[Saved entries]

=====

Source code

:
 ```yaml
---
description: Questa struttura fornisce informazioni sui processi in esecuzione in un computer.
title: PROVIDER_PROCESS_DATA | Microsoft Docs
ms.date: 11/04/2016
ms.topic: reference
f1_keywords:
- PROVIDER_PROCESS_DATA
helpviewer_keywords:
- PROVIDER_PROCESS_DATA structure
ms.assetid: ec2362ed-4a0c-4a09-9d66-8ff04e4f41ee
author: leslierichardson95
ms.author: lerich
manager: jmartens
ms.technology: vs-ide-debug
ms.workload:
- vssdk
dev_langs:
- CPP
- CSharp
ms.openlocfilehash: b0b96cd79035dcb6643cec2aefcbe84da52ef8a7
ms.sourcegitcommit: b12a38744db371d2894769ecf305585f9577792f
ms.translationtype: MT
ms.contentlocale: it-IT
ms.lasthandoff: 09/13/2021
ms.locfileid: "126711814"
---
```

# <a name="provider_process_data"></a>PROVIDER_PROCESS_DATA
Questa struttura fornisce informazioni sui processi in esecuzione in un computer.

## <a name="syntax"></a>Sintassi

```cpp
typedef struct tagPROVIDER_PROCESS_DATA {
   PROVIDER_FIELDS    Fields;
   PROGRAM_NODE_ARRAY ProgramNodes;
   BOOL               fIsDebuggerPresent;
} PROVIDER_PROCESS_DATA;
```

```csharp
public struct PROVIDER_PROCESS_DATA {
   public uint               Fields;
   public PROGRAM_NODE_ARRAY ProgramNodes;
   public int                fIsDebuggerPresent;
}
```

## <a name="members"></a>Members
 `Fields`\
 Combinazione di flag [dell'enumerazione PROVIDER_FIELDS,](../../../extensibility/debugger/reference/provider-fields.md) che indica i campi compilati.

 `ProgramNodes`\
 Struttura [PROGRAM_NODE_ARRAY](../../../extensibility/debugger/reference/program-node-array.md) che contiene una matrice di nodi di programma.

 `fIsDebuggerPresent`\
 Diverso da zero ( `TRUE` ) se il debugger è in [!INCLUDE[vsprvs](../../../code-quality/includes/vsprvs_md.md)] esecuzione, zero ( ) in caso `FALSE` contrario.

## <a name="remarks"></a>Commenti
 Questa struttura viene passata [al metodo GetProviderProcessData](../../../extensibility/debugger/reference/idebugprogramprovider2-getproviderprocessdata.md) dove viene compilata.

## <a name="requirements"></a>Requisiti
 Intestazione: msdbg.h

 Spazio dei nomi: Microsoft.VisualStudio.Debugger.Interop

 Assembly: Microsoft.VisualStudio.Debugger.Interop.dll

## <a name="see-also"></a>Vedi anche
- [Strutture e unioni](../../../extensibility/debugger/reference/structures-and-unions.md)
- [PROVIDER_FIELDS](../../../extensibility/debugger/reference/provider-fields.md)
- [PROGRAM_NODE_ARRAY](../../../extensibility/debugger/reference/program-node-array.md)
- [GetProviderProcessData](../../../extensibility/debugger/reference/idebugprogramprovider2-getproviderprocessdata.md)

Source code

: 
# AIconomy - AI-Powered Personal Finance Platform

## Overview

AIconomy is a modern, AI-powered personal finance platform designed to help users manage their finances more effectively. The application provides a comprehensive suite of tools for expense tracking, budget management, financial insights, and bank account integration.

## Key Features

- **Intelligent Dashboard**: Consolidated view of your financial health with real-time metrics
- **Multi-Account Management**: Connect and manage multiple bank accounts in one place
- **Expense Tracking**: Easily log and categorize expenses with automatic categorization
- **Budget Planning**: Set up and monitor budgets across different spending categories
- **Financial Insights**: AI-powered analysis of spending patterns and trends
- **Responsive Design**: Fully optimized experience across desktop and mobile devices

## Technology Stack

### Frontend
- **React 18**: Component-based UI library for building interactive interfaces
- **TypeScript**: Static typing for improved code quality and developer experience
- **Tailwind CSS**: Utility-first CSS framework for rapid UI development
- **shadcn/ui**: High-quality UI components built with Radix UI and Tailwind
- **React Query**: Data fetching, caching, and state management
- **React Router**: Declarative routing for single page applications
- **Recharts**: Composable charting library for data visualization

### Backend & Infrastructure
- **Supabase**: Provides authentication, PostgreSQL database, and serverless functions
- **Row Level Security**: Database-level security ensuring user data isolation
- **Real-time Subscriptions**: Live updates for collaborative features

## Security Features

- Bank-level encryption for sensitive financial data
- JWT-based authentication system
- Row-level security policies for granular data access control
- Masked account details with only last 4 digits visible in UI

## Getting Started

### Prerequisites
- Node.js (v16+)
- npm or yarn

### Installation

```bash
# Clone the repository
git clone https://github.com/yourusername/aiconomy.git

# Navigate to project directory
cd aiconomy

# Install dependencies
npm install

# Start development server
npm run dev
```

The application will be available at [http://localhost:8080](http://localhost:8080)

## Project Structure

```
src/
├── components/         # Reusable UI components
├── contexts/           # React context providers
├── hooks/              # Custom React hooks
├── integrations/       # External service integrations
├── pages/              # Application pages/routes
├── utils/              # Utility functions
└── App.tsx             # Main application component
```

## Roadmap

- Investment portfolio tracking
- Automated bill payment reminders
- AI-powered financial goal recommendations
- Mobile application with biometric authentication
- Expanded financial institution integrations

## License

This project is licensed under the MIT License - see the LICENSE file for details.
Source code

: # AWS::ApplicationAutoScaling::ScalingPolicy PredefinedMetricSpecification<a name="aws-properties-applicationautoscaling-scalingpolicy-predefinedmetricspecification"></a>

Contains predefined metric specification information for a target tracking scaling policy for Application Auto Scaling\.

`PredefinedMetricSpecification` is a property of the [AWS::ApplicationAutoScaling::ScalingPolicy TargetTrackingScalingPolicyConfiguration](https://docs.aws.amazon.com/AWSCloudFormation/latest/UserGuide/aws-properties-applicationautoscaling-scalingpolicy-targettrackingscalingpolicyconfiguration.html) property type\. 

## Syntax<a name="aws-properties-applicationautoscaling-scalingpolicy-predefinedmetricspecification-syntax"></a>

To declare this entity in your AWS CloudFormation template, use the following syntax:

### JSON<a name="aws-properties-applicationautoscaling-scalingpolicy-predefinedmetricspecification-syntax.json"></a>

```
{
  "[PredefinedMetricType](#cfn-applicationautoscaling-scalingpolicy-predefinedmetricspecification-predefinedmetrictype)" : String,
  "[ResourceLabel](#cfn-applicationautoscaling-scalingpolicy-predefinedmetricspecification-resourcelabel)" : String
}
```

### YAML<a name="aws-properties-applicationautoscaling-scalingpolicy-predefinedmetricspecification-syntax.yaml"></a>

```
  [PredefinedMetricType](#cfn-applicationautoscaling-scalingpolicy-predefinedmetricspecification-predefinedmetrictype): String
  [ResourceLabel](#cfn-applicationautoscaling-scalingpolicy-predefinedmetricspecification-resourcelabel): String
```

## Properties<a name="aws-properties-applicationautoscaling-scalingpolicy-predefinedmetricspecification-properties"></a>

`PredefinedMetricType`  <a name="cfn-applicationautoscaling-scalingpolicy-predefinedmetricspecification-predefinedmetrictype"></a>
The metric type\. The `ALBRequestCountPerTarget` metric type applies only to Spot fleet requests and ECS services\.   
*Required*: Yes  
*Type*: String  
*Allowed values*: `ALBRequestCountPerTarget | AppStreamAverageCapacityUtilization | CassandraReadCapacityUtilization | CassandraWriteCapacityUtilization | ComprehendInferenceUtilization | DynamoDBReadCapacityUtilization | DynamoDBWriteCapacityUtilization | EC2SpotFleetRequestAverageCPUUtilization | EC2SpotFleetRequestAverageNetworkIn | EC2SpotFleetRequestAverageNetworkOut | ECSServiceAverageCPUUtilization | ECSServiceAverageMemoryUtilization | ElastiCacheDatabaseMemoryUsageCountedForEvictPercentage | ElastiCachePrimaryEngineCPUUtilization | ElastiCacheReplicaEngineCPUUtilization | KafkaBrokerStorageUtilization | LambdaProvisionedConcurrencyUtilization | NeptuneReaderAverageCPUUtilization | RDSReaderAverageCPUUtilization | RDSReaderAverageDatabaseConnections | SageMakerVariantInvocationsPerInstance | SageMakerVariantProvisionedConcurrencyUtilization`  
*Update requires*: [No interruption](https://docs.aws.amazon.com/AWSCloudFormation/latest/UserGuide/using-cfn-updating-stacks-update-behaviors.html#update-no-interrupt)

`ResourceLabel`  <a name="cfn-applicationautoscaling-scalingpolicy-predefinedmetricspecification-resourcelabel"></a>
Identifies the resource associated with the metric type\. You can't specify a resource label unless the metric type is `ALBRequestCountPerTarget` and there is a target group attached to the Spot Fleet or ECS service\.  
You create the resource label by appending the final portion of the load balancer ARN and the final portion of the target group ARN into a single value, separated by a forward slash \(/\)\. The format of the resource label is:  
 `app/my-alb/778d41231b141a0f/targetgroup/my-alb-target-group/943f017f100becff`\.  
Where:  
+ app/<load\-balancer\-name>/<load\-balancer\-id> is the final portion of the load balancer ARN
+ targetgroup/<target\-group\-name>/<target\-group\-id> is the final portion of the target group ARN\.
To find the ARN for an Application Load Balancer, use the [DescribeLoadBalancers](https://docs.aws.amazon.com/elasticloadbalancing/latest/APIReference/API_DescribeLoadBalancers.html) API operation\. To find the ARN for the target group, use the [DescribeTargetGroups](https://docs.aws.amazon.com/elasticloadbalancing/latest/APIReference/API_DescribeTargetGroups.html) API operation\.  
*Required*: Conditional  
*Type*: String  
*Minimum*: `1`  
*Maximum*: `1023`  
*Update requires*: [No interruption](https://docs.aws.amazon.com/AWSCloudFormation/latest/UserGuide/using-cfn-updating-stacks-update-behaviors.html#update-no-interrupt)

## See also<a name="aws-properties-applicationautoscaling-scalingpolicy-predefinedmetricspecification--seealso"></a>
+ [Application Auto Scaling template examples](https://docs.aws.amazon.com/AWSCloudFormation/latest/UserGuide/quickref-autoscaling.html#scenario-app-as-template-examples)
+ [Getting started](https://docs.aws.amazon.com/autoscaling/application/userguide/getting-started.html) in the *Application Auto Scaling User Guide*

=====

PROBLEM TO SOLVE: Find how many lines of the preceding data contain "experience", and answer with that number only.

RESPONSE TO THE TASK: 2